Activity: Exactly the lines from the one that holds "## 一、制作首页app组件" to the end of the data below: retype these and nothing else.

Available data:

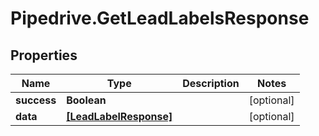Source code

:# Pipedrive.GetLeadLabelsResponse

## Properties

Name | Type | Description | Notes
------------ | ------------- | ------------- | -------------
**success** | **Boolean** |  | [optional] 
**data** | [**[LeadLabelResponse]**](LeadLabelResponse.md) |  | [optional] 


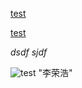 [test](http://www.ituring.com.cn/article/504 "test")

[test][ad]

[ad]: http://www.ituring.com.cn/article/504 "func"

*dsdf*
_sjdf_

![test](http://image.baidu.com/search/detail?isflip=0&ct=503316480&z=0&ipn=d&word=%E6%9D%8E%E8%8D%A3%E6%B5%A9&pn=-1&spn=0&di=baikeimg&pi=&rn=1&tn=baiduimagedetail&is=null&istype=2&ie=utf-8&oe=utf-8&in=&cl=2&lm=-1&st=-1&ln=undefined&fr=&fmq=undefined&ic=0&s=&se=&sme=&tab=&width=&height=&face=0&cg=&bdtype=0&objurl=http%3A%2F%2Fimgsrc.baidu.com%2Fbaike%2Fpic%2Fitem%2Fc83d70cf3bc79f3dabb1bac5b9a1cd11738b29f6.jpg&fromurl=http%3A%2F%2Fbaike.baidu.com%2Fsubview%2F2359107%2F16683968.htm&gsm=) "李荣浩"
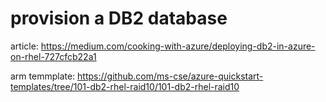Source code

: # provision a DB2 database

article: https://medium.com/cooking-with-azure/deploying-db2-in-azure-on-rhel-727cfcb22a1

arm temmplate: https://github.com/ms-cse/azure-quickstart-templates/tree/101-db2-rhel-raid10/101-db2-rhel-raid10


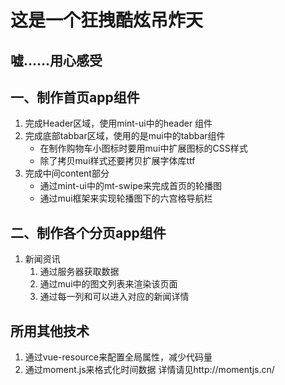 # 这是一个狂拽酷炫吊炸天
## 嘘……用心感受
## 一、制作首页app组件
1. 完成Header区域，使用mint-ui中的header 组件
2. 完成底部tabbar区域，使用的是mui中的tabbar组件
    + 在制作购物车小图标时要用mui中扩展图标的CSS样式
    + 除了拷贝mui样式还要拷贝扩展字体库ttf
3. 完成中间content部分
    + 通过mint-ui中的mt-swipe来完成首页的轮播图
    + 通过mui框架来实现轮播图下的六宫格导航栏
## 二、制作各个分页app组件
1. 新闻资讯
    1. 通过服务器获取数据
    2. 通过mui中的图文列表来渲染该页面
    3. 通过每一列和可以进入对应的新闻详情
        
## 所用其他技术
1. 通过vue-resource来配置全局属性，减少代码量
2. 通过moment.js来格式化时间数据 详情请见http://momentjs.cn/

Written answer:
## 一、制作首页app组件
1. 完成Header区域，使用mint-ui中的header 组件
2. 完成底部tabbar区域，使用的是mui中的tabbar组件
    + 在制作购物车小图标时要用mui中扩展图标的CSS样式
    + 除了拷贝mui样式还要拷贝扩展字体库ttf
3. 完成中间content部分
    + 通过mint-ui中的mt-swipe来完成首页的轮播图
    + 通过mui框架来实现轮播图下的六宫格导航栏
## 二、制作各个分页app组件
1. 新闻资讯
    1. 通过服务器获取数据
    2. 通过mui中的图文列表来渲染该页面
    3. 通过每一列和可以进入对应的新闻详情
        
## 所用其他技术
1. 通过vue-resource来配置全局属性，减少代码量
2. 通过moment.js来格式化时间数据 详情请见http://momentjs.cn/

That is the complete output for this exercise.